As a senior who was hard on the job hunt for most of last semester, I’ve thought a lot recently about not just what makes products desirable, but what makes people desirable “products” for companies.

There are so many hundreds and often thousands of applicants fighting for the same spots. You’ve got to get a company’s attention. And some people are really good at that.

I’m fascinated by creative job applications, so I thought I’d share a few of the most interesting ones I’ve found. All have been successful in at least garnering a lot of Internet attention, and as far as I know, all have ended up successful.


Phil Dub created a resume that looks like a real Amazon page. The details are amazing.

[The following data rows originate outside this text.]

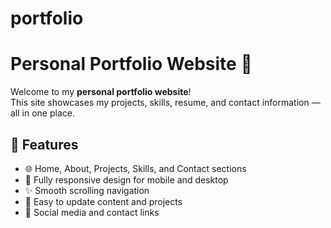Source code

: # portfolio
# Personal Portfolio Website 🎨

Welcome to my **personal portfolio website**!  
This site showcases my projects, skills, resume, and contact information — all in one place.

## 🚀 Features
- 🌐 Home, About, Projects, Skills, and Contact sections
- 📱 Fully responsive design for mobile and desktop
- ✨ Smooth scrolling navigation
- 📂 Easy to update content and projects
- 🔗 Social media and contact links

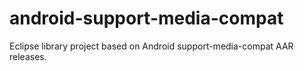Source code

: # android-support-media-compat
Eclipse library project based on Android support-media-compat AAR releases. 
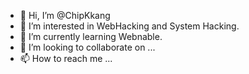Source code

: - 👋 Hi, I’m @ChipKkang
- 👀 I’m interested in WebHacking and System Hacking.
- 🌱 I’m currently learning Webnable.
- 💞️ I’m looking to collaborate on ...
- 📫 How to reach me ...

<!---
ChipKkang/ChipKkang is a ✨ special ✨ repository because its `README.md` (this file) appears on your GitHub profile.
You can click the Preview link to take a look at your changes.
--->
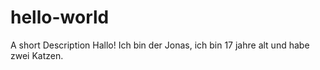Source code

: # hello-world
A short Description
Hallo! Ich bin der Jonas, ich bin 17 jahre alt und habe zwei Katzen.

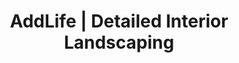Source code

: ---
title: "AddLife | Detailed Interior Landscaping"
url: /phoenix/addlife-detailed-interior-landscaping/
shop: interior decoration
---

In similar vein, Josh Butler sold himself on ebay, hoping to get a job.

Ed Hamilton’s Google Maps resume shows off his skills based on where he’s traveled.

Loren Burton creates a gorgeous functional site to show off her front-end-engineer skills. Show instead of tell! Great strategy.

And my personal favorite, the reverse job application, which shockingly worked! Andrew Horner is witty and, more importantly, figured out that his unique idea and comic spin would make him desirable to a certain breed of companies, that would probably be exactly the type of place he wanted to work at. Thus, he was able to create a self-filtering mechanism just by the very nature of his presentation!